I am now pleading for those who find themselves joined in a dead marriage contracted years ago, who are unable to regularise their relationship or legitimise their children.  When they are told that the existing law is in existence because of the need to maintain it out of respect for the marriage contract, it is inevitable that they regard such a comment as cruel sententiousness.

Nevertheless, what he proposed would mean a spouse could be divorced without his having committed any matrimonial offence and against his will, a move which represented a revolutionary change in divorce law and would have consequences Abse never envisioned.  It also removed from the process any sense that divorce was socially irresponsible.

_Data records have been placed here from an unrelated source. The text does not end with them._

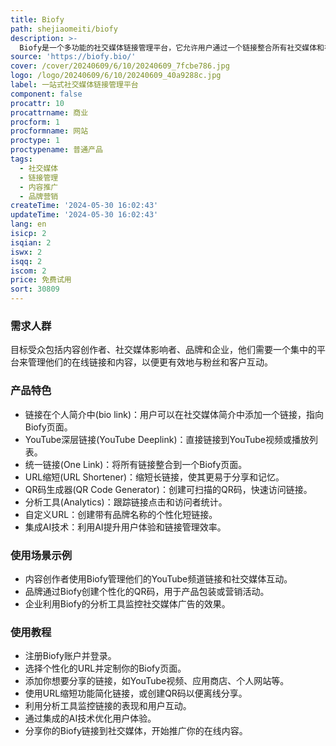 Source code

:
 ```yaml
---
title: Biofy
path: shejiaomeiti/biofy
description: >-
  Biofy是一个多功能的社交媒体链接管理平台，它允许用户通过一个链接整合所有社交媒体和在线内容，包括链接到应用商店、YouTube深层链接、URL缩短、QR码生成和分析等。Biofy特别适用于内容创作者、品牌和企业，帮助他们更有效地管理和推广自己的在线存在。
source: 'https://biofy.bio/'
cover: /cover/20240609/6/10/20240609_7fcbe786.jpg
logo: /logo/20240609/6/10/20240609_40a9288c.jpg
label: 一站式社交媒体链接管理平台
component: false
procattr: 10
procattrname: 商业
procform: 1
procformname: 网站
proctype: 1
proctypename: 普通产品
tags:
  - 社交媒体
  - 链接管理
  - 内容推广
  - 品牌营销
createTime: '2024-05-30 16:02:43'
updateTime: '2024-05-30 16:02:43'
lang: en
isicp: 2
isqian: 2
iswx: 2
isqq: 2
iscom: 2
price: 免费试用
sort: 30809
---
```




### 需求人群
目标受众包括内容创作者、社交媒体影响者、品牌和企业，他们需要一个集中的平台来管理他们的在线链接和内容，以便更有效地与粉丝和客户互动。

### 产品特色
* 链接在个人简介中(bio link)：用户可以在社交媒体简介中添加一个链接，指向Biofy页面。
* YouTube深层链接(YouTube Deeplink)：直接链接到YouTube视频或播放列表。
* 统一链接(One Link)：将所有链接整合到一个Biofy页面。
* URL缩短(URL Shortener)：缩短长链接，使其更易于分享和记忆。
* QR码生成器(QR Code Generator)：创建可扫描的QR码，快速访问链接。
* 分析工具(Analytics)：跟踪链接点击和访问者统计。
* 自定义URL：创建带有品牌名称的个性化短链接。
* 集成AI技术：利用AI提升用户体验和链接管理效率。

### 使用场景示例
* 内容创作者使用Biofy管理他们的YouTube频道链接和社交媒体互动。
* 品牌通过Biofy创建个性化的QR码，用于产品包装或营销活动。
* 企业利用Biofy的分析工具监控社交媒体广告的效果。

### 使用教程
* 注册Biofy账户并登录。
* 选择个性化的URL并定制你的Biofy页面。
* 添加你想要分享的链接，如YouTube视频、应用商店、个人网站等。
* 使用URL缩短功能简化链接，或创建QR码以便离线分享。
* 利用分析工具监控链接的表现和用户互动。
* 通过集成的AI技术优化用户体验。
* 分享你的Biofy链接到社交媒体，开始推广你的在线内容。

Two reports commissioned in 1966 reflected the continuing dispute between social accountability and individual emancipation, reaching contrary conclusions: the Archbishop of Canterbury’s Group recommended an inquest into each divorce, examining why the marriage had broken down; the newly formed Law Commission, a left-wing quango set up by Harold Wilson the year before, with strong links to the legal and social-work professions, wished to remove the notion of “fault”‘ entirely, on the ground that it increased “bitterness, distress and humiliation”.

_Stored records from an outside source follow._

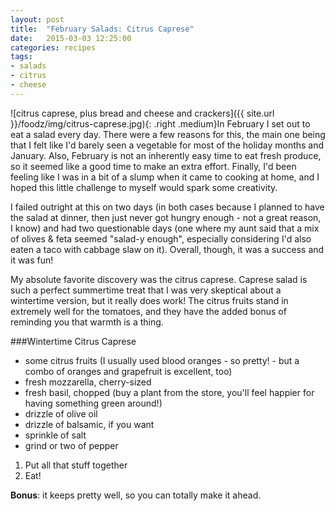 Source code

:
 ```yaml
---
layout: post
title:  "February Salads: Citrus Caprese"
date:   2015-03-03 12:25:00
categories: recipes
tags:
- salads
- citrus
- cheese
---
```


![citrus caprese, plus bread and cheese and crackers]({{ site.url }}/foodz/img/citrus-caprese.jpg){: .right .medium}In February I set out to eat a salad every day. There were a few reasons for this, the main one being that I felt like I'd barely seen a vegetable for most of the holiday months and January. Also, February is not an inherently easy time to eat fresh produce, so it seemed like a good time to make an extra effort. Finally, I'd been feeling like I was in a bit of a slump when it came to cooking at home, and I hoped this little challenge to myself would spark some creativity.

I failed outright at this on two days (in both cases because I planned to have the salad at dinner, then just never got hungry enough - not a great reason, I know) and had two questionable days (one where my aunt said that a mix of olives &amp; feta seemed "salad-y enough", especially considering I'd also eaten a taco with cabbage slaw on it). Overall, though, it was a success and it was fun! 

My absolute favorite discovery was the citrus caprese. Caprese salad is such a perfect summertime treat that I was very skeptical about a wintertime version, but it really does work! The citrus fruits stand in extremely well for the tomatoes, and they have the added bonus of reminding you that warmth is a thing. 

###Wintertime Citrus Caprese
- some citrus fruits (I usually used blood oranges - so pretty! - but a combo of oranges and grapefruit is excellent, too)
- fresh mozzarella, cherry-sized
- fresh basil, chopped (buy a plant from the store, you'll feel happier for having something green around!)
- drizzle of olive oil
- drizzle of balsamic, if you want
- sprinkle of salt
- grind or two of pepper

1. Put all that stuff together
2. Eat!

**Bonus**: it keeps pretty well, so you can totally make it ahead.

The Divorce Reform Act 1969 which followed was a compromise between these two positions.  It did nothing to ‘buttress’ marriage, as intended by Parliament, but neither did it fully realise Abse’s ideal of removing hostility and rancour.  Petitions more than doubled: from 51,000 divorces in 1969 to 119,000 in 1972, affecting 131,000 children.


Owens v Owens: the First Hearing

In May 2015, Tini Owens sought a divorce from her husband, Hugh, to whom she had been married for 38 years.  Their two children had long since left home and she had had an affair a couple of years before.  Tini and Hugh were living separately, but had not been separated for the two years requisite for a consent-based divorce.

A petitioner cannot use her own adultery as the basis of a divorce, so Tini’s only option was to use “unreasonable behaviour”.

The usual advice is to cite five or six things which have made a spouse impossible to live with.  These are summed up in a few short paragraphs in the petition, including the first and most recent events, the most serious, and all dates, if they are known.  Tini provided five examples.

Hugh returned his acknowledgement of service, expressing an intention to defend the divorce.  This is unusual: in 2016 only 2.28% of respondents expressed an intention to defend and only 0.67% filed an Answer as the first stage.  Only 17 cases reached court.

Tini was allowed to amend her petition, elaborating upon her description of Hugh’s mood swings and unpleasant disparagement into 27 separate allegations.

In court, Tini’s counsel, Philip Marshall QC, explained,

I can say straight away I do not propose, unless your Honour wishes me to do so, to go through each and every one of the 27 allegations.

The judge, Robin Tolson QC, replied,

I was going to ask if there is any measure of agreement as to the approach we should adopt to that? … I am asking about the forensic approach to 27 separate allegations, some older than others.

And Philip Marshall responded,

I simply propose to focus upon one or two of them, or three or four of them.  My client in her statement has confirmed the veracity of her petition and I will ask her to confirm that, and that will stand as her case to the extent it is supplemented in her witness statement which your Honour will, of course, have in due course.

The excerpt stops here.